Protostars have a roughly whirlpool shaped structure, with a disc of material being sucked in and accreted onto the forming core (this is a vast oversimplification). Due to gravitational effects, not all the material falls directly onto the new star; some of it is slung out in two massive plumes at the north and south poles. These are usually the only visual features of protostars, since the core remains hidden at the centre of a dark accretion disk, but the superheated plumes can stick out far (sometimes light years) on either side.
An artist's impression of a protostar.
On April 19 this year a paper appeared in the Astrophysical Journal Letters from a team lead by Charles Poteet and Thomas Megeath of the University of Toledo, detailing the results of a spectrographic study of the Protostar HOPS-68 using the Spitzer Space Telescope. This found the presence of the mineral forsterite (Mg2SiO4), a form of olivine, apparently being ejected in the plumes then falling back into the accretion disk. Poteet et al. theorized that this was forming in heat caused by friction between atoms and molecules in the inner part of the accretionary disk.

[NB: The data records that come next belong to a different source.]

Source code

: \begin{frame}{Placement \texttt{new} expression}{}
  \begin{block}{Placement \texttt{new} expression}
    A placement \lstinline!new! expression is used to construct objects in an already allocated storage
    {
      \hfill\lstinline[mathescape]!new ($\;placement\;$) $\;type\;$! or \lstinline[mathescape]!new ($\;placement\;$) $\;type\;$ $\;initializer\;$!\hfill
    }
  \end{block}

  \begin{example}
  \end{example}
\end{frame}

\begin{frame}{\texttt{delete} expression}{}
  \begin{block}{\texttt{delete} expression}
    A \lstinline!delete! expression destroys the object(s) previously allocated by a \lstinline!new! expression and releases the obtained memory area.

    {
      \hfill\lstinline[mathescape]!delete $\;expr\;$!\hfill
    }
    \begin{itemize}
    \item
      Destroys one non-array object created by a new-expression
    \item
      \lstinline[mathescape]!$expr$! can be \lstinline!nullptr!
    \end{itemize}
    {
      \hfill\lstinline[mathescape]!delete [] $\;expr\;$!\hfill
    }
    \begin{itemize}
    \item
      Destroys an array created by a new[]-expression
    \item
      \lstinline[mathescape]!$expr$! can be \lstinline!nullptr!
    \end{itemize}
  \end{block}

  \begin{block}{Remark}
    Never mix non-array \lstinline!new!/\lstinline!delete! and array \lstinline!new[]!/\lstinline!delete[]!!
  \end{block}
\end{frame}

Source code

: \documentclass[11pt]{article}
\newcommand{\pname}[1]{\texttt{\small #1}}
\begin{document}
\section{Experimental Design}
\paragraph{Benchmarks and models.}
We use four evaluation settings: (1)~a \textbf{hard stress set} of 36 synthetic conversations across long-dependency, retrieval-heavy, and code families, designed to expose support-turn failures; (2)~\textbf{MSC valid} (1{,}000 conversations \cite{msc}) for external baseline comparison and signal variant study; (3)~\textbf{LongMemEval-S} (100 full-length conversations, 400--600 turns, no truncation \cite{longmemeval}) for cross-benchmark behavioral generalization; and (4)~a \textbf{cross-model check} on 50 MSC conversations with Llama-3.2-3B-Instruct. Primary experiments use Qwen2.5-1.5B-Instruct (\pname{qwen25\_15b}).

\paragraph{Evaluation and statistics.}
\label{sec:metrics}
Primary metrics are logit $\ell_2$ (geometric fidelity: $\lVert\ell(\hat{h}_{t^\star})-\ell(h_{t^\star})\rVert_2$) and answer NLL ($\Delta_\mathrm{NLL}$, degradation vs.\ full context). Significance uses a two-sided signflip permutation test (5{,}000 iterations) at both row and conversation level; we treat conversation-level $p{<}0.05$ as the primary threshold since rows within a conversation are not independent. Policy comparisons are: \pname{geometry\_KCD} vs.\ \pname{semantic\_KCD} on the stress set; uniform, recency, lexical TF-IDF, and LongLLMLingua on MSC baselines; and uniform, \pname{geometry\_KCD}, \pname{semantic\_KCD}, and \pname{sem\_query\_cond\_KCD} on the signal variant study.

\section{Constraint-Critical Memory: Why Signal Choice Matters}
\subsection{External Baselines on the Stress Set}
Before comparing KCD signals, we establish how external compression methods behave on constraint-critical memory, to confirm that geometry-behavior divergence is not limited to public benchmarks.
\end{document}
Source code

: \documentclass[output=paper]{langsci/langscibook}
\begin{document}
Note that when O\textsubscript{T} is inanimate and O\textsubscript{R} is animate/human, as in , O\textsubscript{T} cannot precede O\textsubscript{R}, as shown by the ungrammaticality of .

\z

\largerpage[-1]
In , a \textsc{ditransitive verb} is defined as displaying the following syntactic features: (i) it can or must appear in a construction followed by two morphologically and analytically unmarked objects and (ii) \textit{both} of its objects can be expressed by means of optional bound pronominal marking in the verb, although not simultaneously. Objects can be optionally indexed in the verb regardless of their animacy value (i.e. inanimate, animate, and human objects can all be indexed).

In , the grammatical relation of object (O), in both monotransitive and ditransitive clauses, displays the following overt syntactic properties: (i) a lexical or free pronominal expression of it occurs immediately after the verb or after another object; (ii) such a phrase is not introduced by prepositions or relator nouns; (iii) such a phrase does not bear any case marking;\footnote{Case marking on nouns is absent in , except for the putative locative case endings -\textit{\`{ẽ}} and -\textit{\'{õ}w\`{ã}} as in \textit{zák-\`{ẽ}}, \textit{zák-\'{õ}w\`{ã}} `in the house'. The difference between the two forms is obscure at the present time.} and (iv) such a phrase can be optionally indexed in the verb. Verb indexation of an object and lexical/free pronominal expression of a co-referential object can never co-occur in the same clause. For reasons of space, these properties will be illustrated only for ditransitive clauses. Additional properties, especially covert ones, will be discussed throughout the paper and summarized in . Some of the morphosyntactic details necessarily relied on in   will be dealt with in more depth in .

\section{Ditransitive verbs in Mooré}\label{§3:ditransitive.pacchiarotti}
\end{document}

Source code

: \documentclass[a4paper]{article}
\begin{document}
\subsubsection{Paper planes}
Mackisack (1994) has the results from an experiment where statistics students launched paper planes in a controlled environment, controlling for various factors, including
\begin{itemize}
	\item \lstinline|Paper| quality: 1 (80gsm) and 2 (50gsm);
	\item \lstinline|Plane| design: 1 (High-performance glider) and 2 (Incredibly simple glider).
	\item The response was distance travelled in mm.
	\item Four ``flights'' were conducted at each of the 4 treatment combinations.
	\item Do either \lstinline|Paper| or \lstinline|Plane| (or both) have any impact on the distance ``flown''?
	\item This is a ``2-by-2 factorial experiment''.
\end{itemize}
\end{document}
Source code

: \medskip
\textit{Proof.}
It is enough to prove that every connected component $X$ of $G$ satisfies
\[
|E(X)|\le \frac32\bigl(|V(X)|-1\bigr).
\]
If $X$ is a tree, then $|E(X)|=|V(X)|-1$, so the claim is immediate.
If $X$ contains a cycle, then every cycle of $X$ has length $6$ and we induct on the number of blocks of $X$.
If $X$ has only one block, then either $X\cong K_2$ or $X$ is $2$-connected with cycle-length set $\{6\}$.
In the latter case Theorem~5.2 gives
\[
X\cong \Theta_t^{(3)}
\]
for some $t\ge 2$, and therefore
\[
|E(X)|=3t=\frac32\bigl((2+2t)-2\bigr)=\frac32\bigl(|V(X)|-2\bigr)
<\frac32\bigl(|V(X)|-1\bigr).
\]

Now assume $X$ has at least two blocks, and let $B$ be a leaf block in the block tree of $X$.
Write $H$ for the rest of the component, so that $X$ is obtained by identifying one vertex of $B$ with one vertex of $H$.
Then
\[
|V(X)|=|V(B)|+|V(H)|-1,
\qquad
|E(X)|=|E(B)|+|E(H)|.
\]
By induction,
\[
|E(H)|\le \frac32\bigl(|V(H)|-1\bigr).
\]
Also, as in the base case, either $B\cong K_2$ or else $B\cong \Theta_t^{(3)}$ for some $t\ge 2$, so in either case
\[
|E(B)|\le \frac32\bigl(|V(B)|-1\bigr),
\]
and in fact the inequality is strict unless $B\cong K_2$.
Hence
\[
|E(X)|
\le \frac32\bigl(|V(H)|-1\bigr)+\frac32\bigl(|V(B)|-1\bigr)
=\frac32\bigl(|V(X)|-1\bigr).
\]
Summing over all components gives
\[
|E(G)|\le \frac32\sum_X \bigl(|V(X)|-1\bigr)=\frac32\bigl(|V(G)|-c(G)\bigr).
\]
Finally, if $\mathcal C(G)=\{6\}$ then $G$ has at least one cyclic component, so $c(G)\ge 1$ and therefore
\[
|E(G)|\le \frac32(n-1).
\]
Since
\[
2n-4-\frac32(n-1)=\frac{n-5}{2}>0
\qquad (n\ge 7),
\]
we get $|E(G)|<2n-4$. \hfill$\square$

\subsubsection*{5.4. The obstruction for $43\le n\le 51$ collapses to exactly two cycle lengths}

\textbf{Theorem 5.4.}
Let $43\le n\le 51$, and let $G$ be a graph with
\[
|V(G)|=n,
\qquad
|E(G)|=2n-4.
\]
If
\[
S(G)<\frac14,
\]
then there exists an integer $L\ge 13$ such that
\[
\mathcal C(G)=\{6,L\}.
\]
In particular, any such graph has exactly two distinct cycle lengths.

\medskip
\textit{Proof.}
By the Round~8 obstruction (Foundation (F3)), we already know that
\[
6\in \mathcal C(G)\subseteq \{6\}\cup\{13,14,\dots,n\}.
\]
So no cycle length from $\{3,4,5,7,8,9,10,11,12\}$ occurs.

Olivine is a common mineral in both the Earth’s crust and in meteorites, it is a mixture (technically a solid solution) of magnesium silicate (forsterite, Mg2SiO4) and iron silicate (fayalite, Fe2SiO4). Olivine is greenish in colour, and there have been some news stories and pictures of green crystals around HOPS-68. In fact it is the iron that gives olivine its green colour; forsterite, which lacks iron, is colourless.
Colourless forsterite crystals.
Olivine forms at relatively low pressures. It is one of the most abundant minerals in the Earth’s crust and upper mantle, but bellow a depth of 400 km magnesium-iron silicate forms different minerals, depending on the depth; these can be used to infer the depth at which rocks formed. Only the olivine form is ever found in meteorites.
Olivine has long been known in meteorites, and was found in the comets Wild 2 and Temple 1 by the Stardust rocket space probe, so its discovery around a protostar was not that much of a surprise. It had previously been thought that meteors containing it might be remnants of larger bodies, which could have had a liquid phase similar to terrestrial lava or magma in their evolution, but comets are mostly ice, and are thought to stem from a much earlier stage in the solar system’s evolution, they are remnants of our own protoplanetary disk; geologists can date rocks by a variety of techniques, and do not believe any olivine found in our solar system predates the system itself. Poteet et al.’s suggestion that olivine crystals could form by friction within the central part of an accretionary disk very early in a solar system’s evolution, then be ejected into other parts of the disk would solve this problem.